Both of these episodes ended unsuccessfully after the treasure was either stolen away or moved out of reach by demonic forces. Such outcomes were typical in tales circulated by nineteenth-century money-diggers. In “The Refiner’s Fire: The Making of Mormon Cosmology, 1644-1844”, history professor John L. Brooke of Tufts University observes:
“One of the central themes in the treasure-hunting sagas was the volatility of precious metal: chests of money `bloom’ to the surface of the earth only to fall away when the diggers utter a sound or violate a ritual practice.”
… [A]t some point in 1826/27, Smith began telling others, most notably his money-digging friends, about the existence of a golden book he would soon be retrieving from a secret place that had been revealed to him through his seer stone. Smith originally attached no religious significance to the mysterious volume, but instead, touted it as a book that would, according to neighbor Parley Chase (b. 1806), “tell him how to get money that was buried in the ground.” In other words, it would compliment to his money-digging activities.

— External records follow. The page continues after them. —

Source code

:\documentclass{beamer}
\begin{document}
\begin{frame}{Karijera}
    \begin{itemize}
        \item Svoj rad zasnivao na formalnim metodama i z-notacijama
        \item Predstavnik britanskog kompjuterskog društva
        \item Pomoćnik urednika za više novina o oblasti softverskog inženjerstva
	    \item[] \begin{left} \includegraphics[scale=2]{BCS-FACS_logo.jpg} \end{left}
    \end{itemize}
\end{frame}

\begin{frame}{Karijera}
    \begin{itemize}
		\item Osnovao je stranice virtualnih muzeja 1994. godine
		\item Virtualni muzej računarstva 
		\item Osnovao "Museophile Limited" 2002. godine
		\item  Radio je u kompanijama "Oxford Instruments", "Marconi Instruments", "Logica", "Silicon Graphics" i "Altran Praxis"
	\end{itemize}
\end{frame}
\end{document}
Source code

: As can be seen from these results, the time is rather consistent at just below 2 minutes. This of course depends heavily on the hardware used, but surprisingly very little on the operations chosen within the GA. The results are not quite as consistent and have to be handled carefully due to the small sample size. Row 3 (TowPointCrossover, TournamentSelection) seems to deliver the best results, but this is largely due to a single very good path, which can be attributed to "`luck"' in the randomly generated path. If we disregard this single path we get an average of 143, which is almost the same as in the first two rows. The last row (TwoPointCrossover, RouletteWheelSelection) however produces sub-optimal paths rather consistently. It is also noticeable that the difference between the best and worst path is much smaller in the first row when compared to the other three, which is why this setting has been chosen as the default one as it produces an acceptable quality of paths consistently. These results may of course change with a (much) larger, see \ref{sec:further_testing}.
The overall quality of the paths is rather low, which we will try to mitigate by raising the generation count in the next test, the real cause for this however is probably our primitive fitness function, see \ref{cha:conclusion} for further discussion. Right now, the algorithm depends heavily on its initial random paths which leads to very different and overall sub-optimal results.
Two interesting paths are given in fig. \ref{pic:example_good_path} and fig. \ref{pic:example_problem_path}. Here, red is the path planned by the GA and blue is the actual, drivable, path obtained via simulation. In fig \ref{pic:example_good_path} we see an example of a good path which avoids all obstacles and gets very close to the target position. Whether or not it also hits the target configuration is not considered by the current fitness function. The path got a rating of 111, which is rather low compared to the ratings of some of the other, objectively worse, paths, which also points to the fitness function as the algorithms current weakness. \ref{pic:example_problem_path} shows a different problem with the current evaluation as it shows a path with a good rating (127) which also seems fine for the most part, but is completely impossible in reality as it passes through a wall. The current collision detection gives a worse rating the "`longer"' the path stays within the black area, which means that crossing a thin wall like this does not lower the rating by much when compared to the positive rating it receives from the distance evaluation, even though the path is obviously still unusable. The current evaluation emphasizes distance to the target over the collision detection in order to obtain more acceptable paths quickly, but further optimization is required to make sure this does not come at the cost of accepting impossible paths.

Abner Cole, a former justice of the peace who became editor of the “Palmyra Reflector”, recalled a similar explanation that came directly from young Joseph’s father. His account provides invaluable information that suggests how the whole series of stories involving visions probably began:
[T]he elder Smith declared that his son Jo had seen the spirit, (which he then described as a little old man with a long heard,) and was informed that he (Jo) under certain circumstances, eventually should obtain great treasures, and that in due time he (the spirit) would furnish him (Jo) with a book, which would give an account of the Ancient inhabitants (antediluvians,) of this country, and where they had deposited their substance, consisting of costly furniture, &c… which had ever since that time remained secure in his (the spirit’s) charge, in large and spacious chambers, in sundry places in this vicinity."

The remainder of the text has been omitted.